_Task brief:_ Below are some records. Pull every line that contains the word "machine".
_____
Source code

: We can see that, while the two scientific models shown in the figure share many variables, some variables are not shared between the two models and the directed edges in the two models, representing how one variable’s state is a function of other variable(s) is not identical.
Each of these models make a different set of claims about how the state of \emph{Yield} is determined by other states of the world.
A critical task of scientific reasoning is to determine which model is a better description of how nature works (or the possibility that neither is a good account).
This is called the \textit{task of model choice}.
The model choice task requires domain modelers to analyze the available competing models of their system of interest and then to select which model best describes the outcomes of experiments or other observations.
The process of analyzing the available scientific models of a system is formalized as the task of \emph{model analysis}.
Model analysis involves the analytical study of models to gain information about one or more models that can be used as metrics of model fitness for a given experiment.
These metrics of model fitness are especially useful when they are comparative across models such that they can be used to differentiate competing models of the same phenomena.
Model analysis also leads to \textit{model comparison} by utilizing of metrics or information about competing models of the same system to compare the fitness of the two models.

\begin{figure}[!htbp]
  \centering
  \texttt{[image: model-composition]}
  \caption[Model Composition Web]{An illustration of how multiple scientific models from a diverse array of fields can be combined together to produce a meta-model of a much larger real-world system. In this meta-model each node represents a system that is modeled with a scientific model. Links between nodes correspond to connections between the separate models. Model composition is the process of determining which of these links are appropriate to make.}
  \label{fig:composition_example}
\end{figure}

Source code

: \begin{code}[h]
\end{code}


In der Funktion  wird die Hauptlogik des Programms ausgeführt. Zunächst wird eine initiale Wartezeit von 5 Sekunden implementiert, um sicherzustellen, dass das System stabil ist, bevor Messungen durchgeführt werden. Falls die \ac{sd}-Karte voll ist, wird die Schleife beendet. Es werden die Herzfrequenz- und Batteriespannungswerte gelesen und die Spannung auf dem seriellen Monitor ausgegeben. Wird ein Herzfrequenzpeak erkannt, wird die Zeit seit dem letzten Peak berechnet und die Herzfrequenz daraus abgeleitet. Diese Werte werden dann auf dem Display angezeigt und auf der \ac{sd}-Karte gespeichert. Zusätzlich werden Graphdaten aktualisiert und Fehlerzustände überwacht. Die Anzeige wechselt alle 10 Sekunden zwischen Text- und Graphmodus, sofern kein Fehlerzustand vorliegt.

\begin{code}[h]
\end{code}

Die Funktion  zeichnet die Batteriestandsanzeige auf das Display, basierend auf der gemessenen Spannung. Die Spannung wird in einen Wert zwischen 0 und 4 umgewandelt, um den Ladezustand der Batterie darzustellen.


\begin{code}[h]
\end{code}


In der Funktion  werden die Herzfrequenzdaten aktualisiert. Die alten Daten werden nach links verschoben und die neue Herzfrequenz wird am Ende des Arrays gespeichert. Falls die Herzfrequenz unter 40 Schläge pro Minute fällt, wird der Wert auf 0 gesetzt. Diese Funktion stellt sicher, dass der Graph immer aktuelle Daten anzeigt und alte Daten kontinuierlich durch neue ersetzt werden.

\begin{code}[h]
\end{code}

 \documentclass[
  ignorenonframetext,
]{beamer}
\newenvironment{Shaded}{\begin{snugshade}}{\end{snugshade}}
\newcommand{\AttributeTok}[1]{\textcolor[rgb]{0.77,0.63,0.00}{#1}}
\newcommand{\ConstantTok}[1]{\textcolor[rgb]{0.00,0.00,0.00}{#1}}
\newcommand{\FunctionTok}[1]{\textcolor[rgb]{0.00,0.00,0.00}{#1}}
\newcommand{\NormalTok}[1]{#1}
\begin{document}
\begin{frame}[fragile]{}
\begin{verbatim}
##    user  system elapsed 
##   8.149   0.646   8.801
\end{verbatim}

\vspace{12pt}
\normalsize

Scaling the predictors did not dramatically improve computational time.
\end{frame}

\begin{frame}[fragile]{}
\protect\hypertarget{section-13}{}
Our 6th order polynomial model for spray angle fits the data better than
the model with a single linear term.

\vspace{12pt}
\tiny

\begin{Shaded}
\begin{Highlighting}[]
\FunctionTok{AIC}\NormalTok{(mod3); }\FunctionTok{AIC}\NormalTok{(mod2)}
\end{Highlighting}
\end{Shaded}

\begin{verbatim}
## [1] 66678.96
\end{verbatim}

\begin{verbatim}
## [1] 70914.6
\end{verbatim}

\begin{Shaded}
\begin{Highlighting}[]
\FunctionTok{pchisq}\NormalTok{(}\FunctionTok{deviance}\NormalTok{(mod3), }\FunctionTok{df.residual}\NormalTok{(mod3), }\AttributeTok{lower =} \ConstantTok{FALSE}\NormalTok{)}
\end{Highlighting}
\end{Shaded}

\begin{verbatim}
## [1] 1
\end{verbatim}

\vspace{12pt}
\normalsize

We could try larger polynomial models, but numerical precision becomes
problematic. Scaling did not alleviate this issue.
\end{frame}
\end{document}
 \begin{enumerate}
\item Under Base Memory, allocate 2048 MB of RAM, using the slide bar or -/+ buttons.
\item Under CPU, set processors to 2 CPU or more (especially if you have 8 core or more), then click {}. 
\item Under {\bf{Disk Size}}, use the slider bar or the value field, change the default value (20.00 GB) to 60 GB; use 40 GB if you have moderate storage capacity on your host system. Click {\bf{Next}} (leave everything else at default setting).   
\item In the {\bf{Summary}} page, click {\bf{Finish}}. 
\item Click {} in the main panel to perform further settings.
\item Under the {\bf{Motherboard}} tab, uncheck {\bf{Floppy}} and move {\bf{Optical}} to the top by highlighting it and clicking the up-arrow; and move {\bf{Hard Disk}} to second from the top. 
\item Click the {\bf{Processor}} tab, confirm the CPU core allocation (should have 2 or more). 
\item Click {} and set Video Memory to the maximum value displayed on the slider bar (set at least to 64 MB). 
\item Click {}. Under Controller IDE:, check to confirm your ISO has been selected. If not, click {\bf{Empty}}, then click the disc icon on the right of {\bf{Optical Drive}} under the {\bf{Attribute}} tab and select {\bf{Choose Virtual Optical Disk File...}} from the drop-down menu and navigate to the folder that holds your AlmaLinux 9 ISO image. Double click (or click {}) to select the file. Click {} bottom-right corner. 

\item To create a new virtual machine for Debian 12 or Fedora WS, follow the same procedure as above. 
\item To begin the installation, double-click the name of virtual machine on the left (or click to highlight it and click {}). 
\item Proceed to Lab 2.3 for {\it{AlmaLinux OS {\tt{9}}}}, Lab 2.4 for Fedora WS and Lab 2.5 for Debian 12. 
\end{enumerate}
_____
_Expected answer:_
\item To create a new virtual machine for Debian 12 or Fedora WS, follow the same procedure as above. 
\item To begin the installation, double-click the name of virtual machine on the left (or click to highlight it and click {}). 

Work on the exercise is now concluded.